Liszt expert Miriam Gómez-Morán says that F# major is often associated with paradise in Liszt's music :)
@hadrieneverard8121
5 күн бұрын
Yes indeed
Excellent idea to showcase this part of the Dante Sonata. I often wonder about the extent of Chopin's influence on Liszt. Alan Watts, in his biography of Liszt, mentions that Liszt's lover, Marie d'Agoult, may have teased him about the elevated, ear-catching compositions Chopin was producing early on. In this clip Liszt has embraced and added to the Chopinesque style.
Amazing analysis! Thank you!!
Such a magnificent performance…
@-MomentsMusicaux-
22 күн бұрын
Yes! Note how in 0:58-1:26 Pletnev brings out each repetition of the descending melody in a different textural layer.

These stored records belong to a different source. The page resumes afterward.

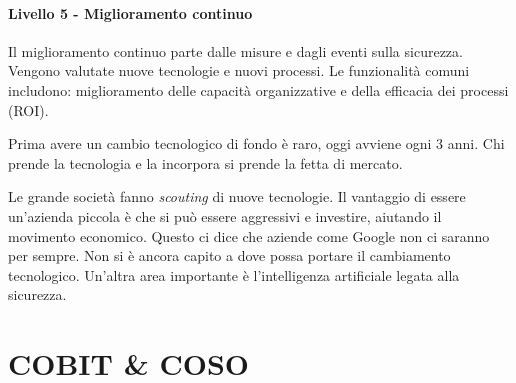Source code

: \paragraph{Livello 5 - Miglioramento continuo}

Il miglioramento continuo parte dalle misure e dagli eventi sulla sicurezza.
Vengono valutate nuove tecnologie e nuovi processi. Le funzionalità comuni 
includono: miglioramento delle capacità organizzative e della efficacia dei 
processi (ROI).

Prima avere un cambio tecnologico di fondo è raro, oggi avviene ogni 3 anni. Chi 
prende la tecnologia e la incorpora si prende la fetta di mercato.

Le grande società fanno \textit{scouting} di nuove tecnologie. Il vantaggio di 
essere un'azienda piccola è che si può essere aggressivi e investire, aiutando 
il movimento economico. Questo ci dice che aziende come Google non ci 
saranno per sempre. Non si è ancora capito a dove possa portare il cambiamento
tecnologico. Un'altra area importante è l'intelligenza artificiale legata 
alla sicurezza.


\section{COBIT \& COSO}

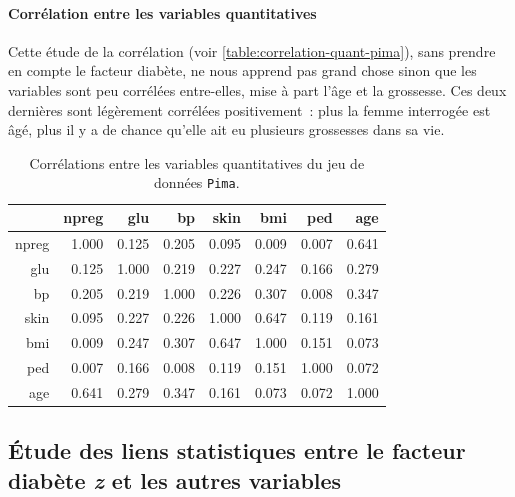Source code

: \documentclass[a4paper,10pt]{report}
\begin{document}
\paragraph{Corrélation entre les variables quantitatives}

Cette étude de la corrélation (voir \autoref{table:correlation-quant-pima}), sans prendre en compte le facteur diabète, ne nous apprend pas grand chose sinon que les variables sont peu corrélées entre-elles, mise à part l'âge et la grossesse. Ces deux dernières sont légèrement corrélées positivement~: plus la femme interrogée est âgé, plus il y a de chance qu'elle ait eu plusieurs grossesses dans sa vie.


\begin{table}[H]
	\centering
	\captionsetup{justification=centering, margin=4cm}
	\caption{Corrélations entre les variables quantitatives du jeu de données \texttt{Pima}.}
	\begin{tabular}{r|rrrrrrr}
		& npreg & glu & bp & skin & bmi & ped & age \\ 
		\hline
		npreg & 1.000 & 0.125 & 0.205 & 0.095 & 0.009 & 0.007 & 0.641 \\ 
		glu & 0.125 & 1.000 & 0.219 & 0.227 & 0.247 & 0.166 & 0.279 \\ 
		bp & 0.205 & 0.219 & 1.000 & 0.226 & 0.307 & 0.008 & 0.347 \\ 
		skin & 0.095 & 0.227 & 0.226 & 1.000 & 0.647 & 0.119 & 0.161 \\ 
		bmi & 0.009 & 0.247 & 0.307 & 0.647 & 1.000 & 0.151 & 0.073 \\ 
		ped & 0.007 & 0.166 & 0.008 & 0.119 & 0.151 & 1.000 & 0.072 \\ 
		age & 0.641 & 0.279 & 0.347 & 0.161 & 0.073 & 0.072 & 1.000 \\ 
	\end{tabular}
	\label{table:correlation-quant-pima}
\end{table}


\subsection{Étude des liens statistiques entre le facteur diabète \textit{z} et les autres variables}
\end{document}

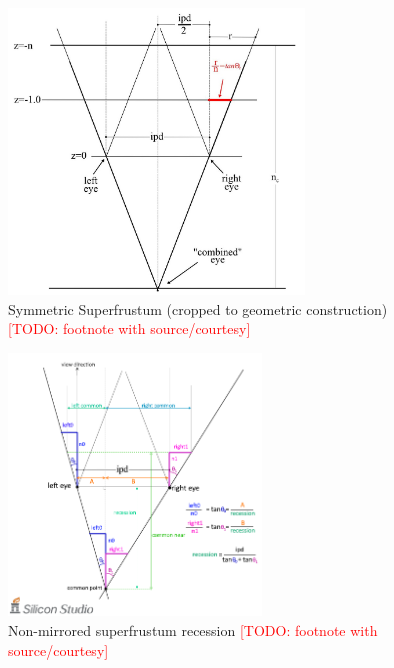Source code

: \begin{figure}[htb]
  \centering
  \includegraphics[width=0.7\textwidth]{pictures/Everitt_Superfrustum_Crop}
  \caption{Symmetric Superfrustum (cropped to geometric construction)\cite{Everitt.2015} \textcolor{red}{[TODO: footnote with source/courtesy]}} \label{fig:Everitt_Superfrustum}
\end{figure}

\begin{figure}[htb]
  \centering
  \includegraphics[width=0.6\textwidth]{pictures/Oddou_Asymmetry}
  \caption{Non-mirrored superfrustum recession\cite{Oddou.23.05.2017} \textcolor{red}{[TODO: footnote with source/courtesy]}} \label{fig:Oddou_Asymmetry}
\end{figure}

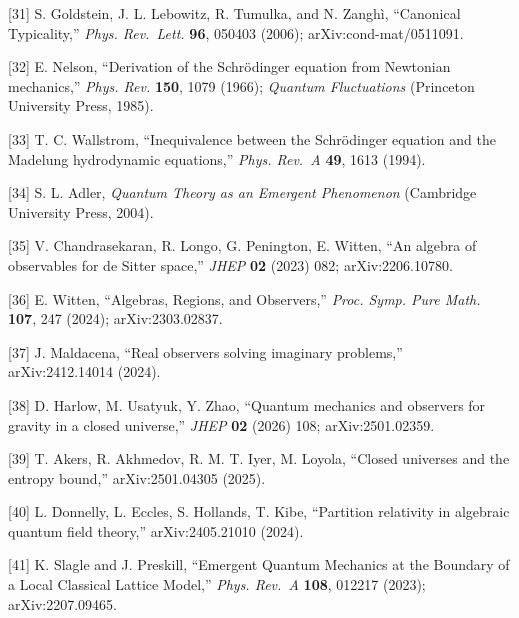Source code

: \documentclass[
]{article}
\begin{document}
{[}31{]} S. Goldstein, J. L. Lebowitz, R. Tumulka, and N. Zanghì,
``Canonical Typicality,'' \emph{Phys. Rev.~Lett.} \textbf{96}, 050403
(2006); arXiv:cond-mat/0511091.

{[}32{]} E. Nelson, ``Derivation of the Schrödinger equation from
Newtonian mechanics,'' \emph{Phys. Rev.} \textbf{150}, 1079 (1966);
\emph{Quantum Fluctuations} (Princeton University Press, 1985).

{[}33{]} T. C. Wallstrom, ``Inequivalence between the Schrödinger
equation and the Madelung hydrodynamic equations,'' \emph{Phys. Rev.~A}
\textbf{49}, 1613 (1994).

{[}34{]} S. L. Adler, \emph{Quantum Theory as an Emergent Phenomenon}
(Cambridge University Press, 2004).

{[}35{]} V. Chandrasekaran, R. Longo, G. Penington, E. Witten, ``An
algebra of observables for de Sitter space,'' \emph{JHEP} \textbf{02}
(2023) 082; arXiv:2206.10780.

{[}36{]} E. Witten, ``Algebras, Regions, and Observers,'' \emph{Proc.
Symp. Pure Math.} \textbf{107}, 247 (2024); arXiv:2303.02837.

{[}37{]} J. Maldacena, ``Real observers solving imaginary problems,''
arXiv:2412.14014 (2024).

{[}38{]} D. Harlow, M. Usatyuk, Y. Zhao, ``Quantum mechanics and
observers for gravity in a closed universe,'' \emph{JHEP} \textbf{02}
(2026) 108; arXiv:2501.02359.

{[}39{]} T. Akers, R. Akhmedov, R. M. T. Iyer, M. Loyola, ``Closed
universes and the entropy bound,'' arXiv:2501.04305 (2025).

{[}40{]} L. Donnelly, L. Eccles, S. Hollands, T. Kibe, ``Partition
relativity in algebraic quantum field theory,'' arXiv:2405.21010 (2024).

{[}41{]} K. Slagle and J. Preskill, ``Emergent Quantum Mechanics at the
Boundary of a Local Classical Lattice Model,'' \emph{Phys. Rev.~A}
\textbf{108}, 012217 (2023); arXiv:2207.09465.
\end{document}
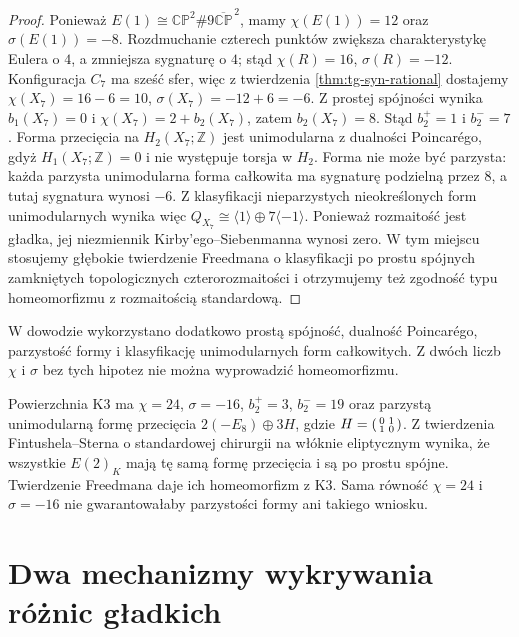 \begin{proof}
Ponieważ $E(1)\cong\mathbb{CP}^2\#9\overline{\mathbb{CP}}^{\,2}$,
mamy $\chi(E(1))=12$ oraz $\sigma(E(1))=-8$.
Rozdmuchanie czterech punktów zwiększa charakterystykę Eulera
o $4$, a zmniejsza sygnaturę o $4$; stąd
$\chi(R)=16$, $\sigma(R)=-12$.
Konfiguracja $C_7$ ma sześć sfer, więc
z twierdzenia \ref{thm:tg-syn-rational} dostajemy
$\chi(X_7)=16-6=10$, $\sigma(X_7)=-12+6=-6$.
Z prostej spójności wynika $b_1(X_7)=0$ i
$\chi(X_7)=2+b_2(X_7)$, zatem $b_2(X_7)=8$.
Stąd $b_2^+=1$ i $b_2^-=7$. Forma przecięcia
na $H_2(X_7;\mathbb Z)$ jest unimodularna
z dualności Poincar\'ego, gdyż $H_1(X_7;\mathbb Z)=0$
i nie występuje torsja w $H_2$.
Forma nie może być parzysta: każda parzysta unimodularna
forma całkowita ma sygnaturę podzielną przez $8$,
a tutaj sygnatura wynosi $-6$. Z klasyfikacji nieparzystych
nieokreślonych form unimodularnych wynika więc
$Q_{X_7}\cong\langle1\rangle\oplus7\langle-1\rangle$.
Ponieważ rozmaitość jest gładka, jej niezmiennik
Kirby'ego--Siebenmanna wynosi zero. W tym miejscu stosujemy
głębokie twierdzenie Freedmana o klasyfikacji po prostu spójnych
zamkniętych topologicznych czterorozmaitości i otrzymujemy
też zgodność typu homeomorfizmu z rozmaitością standardową.
\end{proof}

\begin{uwaga}
W dowodzie wykorzystano dodatkowo prostą spójność, dualność
Poincar\'ego, parzystość formy i klasyfikację unimodularnych
form całkowitych. Z dwóch liczb $\chi$ i $\sigma$ bez tych
hipotez nie można wyprowadzić homeomorfizmu.
\end{uwaga}

\begin{przyklad}
Powierzchnia K3 ma $\chi=24$, $\sigma=-16$,
$b_2^+=3$, $b_2^-=19$ oraz parzystą unimodularną
formę przecięcia $2(-E_8)\oplus3H$, gdzie
$H=\begin{psmallmatrix}0&1\\1&0\end{psmallmatrix}$.
Z twierdzenia Fintushela--Sterna o standardowej chirurgii
na włóknie eliptycznym wynika, że wszystkie $E(2)_K$
mają tę samą formę przecięcia i są po prostu spójne.
Twierdzenie Freedmana daje ich homeomorfizm z K3.
Sama równość $\chi=24$ i $\sigma=-16$ nie gwarantowałaby
parzystości formy ani takiego wniosku.
\end{przyklad}

\section{Dwa mechanizmy wykrywania różnic gładkich}
\label{sec:tg-syn-sw}

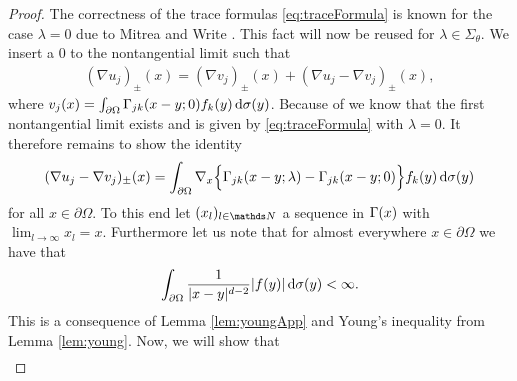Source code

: \begin{proof}
  The correctness of the trace formulas \eqref{eq:traceFormula} is known for the case $\lambda = 0$ due to Mitrea and Write \cite[Prop 4.4]{mitreaWright}.
  This fact will now be reused for $\lambda \in \Sigma_\theta$.
  We insert a $0$ to the nontangential limit such that
  \begin{align*}
    (\nabla u_j)_\pm(x) = 
    (\nabla v_j)_\pm(x) + (\nabla u_j - \nabla v_j)_\pm(x),
  \end{align*}
  where $v_j(x) = \int_{\partial\Omega} \Gamma_{jk}(x - y; 0) f_k(y) \, {\operatorname{d}\!{\sigma}}(y)$.
  Because of \cite{mitreaWright} we know that the first nontangential limit exists and is given by \eqref{eq:traceFormula} with $\lambda = 0$.
  It therefore remains to show the identity
  \begin{align*}
    (\nabla u_j - \nabla v_j)_\pm(x) = \int_{\partial\Omega} \nabla_x \Big\{ \Gamma_{jk}(x - y; \lambda) - \Gamma_{jk}(x - y; 0) \Big\} f_k(y) \, {\operatorname{d}\!{\sigma}}(y)
  \end{align*}
  for all $x \in \partial \Omega$.
  To this end let $(x_l)_{l \in \N}$ a sequence in $\Gamma(x)$ with $\lim_{l \to \infty} x_l = x$.
  Furthermore let us note that for almost everywhere $x \in \partial\Omega$ we have that 
  \begin{align*}
    \int_{\partial\Omega} \frac{1}{|x - y|^{d - 2}} |f(y)| \, {\operatorname{d}\!{\sigma}}(y) < \infty.
  \end{align*}
  This is a consequence of Lemma \ref{lem:youngApp} and Young's inequality from Lemma \ref{lem:young}.
  Now, we will show that
  \begin{align*}

\end{align*}
\end{proof}
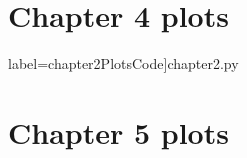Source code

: \chapter{Chapter 4 plots}\label{app:chapter4}


label=chapter2PlotsCode]{chapter2.py}
\chapter{Chapter 5 plots}\label{app:chapter5}

\fi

me encantó! linda estética y claro!!
such a great analysis of this section. However, i don’t really think that Liszt imagined the paradise in this passage: some liszt interpreters (and i agree with them) say that this section is the story of Paolo and Francesca in Dante Alighieri’s Divina Commedia, in which Francesca, who’s married with a man that she doesn’t like, falls in love with Paolo, but when Francesca’s husband caughts them, he kills them in a brutal way. For this reason, Dante decides to put their soul in hell, in a place where there were only souls who cheated in their past life, but due to their love. For this reason, these souls are forced to get carried by a strong wind which reflects love and passion. In the story, Dante pays attention to Paolo and Francesca because they are the only ones that are forced to get carried by the wind as a couple, so Dante asks them to tell their story. The beginning of the section with this strange rythm (which reminds to the wind) is the moment in which Francesca is telling their story, till the end of the first theme and the beginning of the other one, in which i imagine that they start dancing together while carried by the wind. The theme gets repeated 3 times as a symbol of the Trinity. Then, the brutal arpeggio in D major is the moment in which they get wiped away by the wind. The tragic theme that follows, with scales in FF, is the moment in which Dante, after being too empathetic, feels so much pain for them, and faints. I think that the paradise start with the section in D major some minutes after that, when the left hand has the tremolando effect
@MicheleDiVirgilio-kq5bp
Күн бұрын
I've red Dante's "Inferno" lots of time and i totally agree with you! By reading your comment i can hear liszt's melodies and Dante's words
Great playing yet the pianist didn't really follow the indications in the score... perhaps the notation shown in the video is of a different edition?
eh its a little bit corny
@calebkinman5302
13 күн бұрын
Couldn’t agree more tbh
@calebkinman5302
13 күн бұрын
It’s a very humanistic vision of paradise. I doesn’t transcend
@Ckrishthofpher
12 күн бұрын
What do you even like then?
@calebkinman5302
11 күн бұрын
Personally a feel like Schubert and Brahms always transcend. I feel like you could argue that that don’t though. I suppose my options aren’t always logical.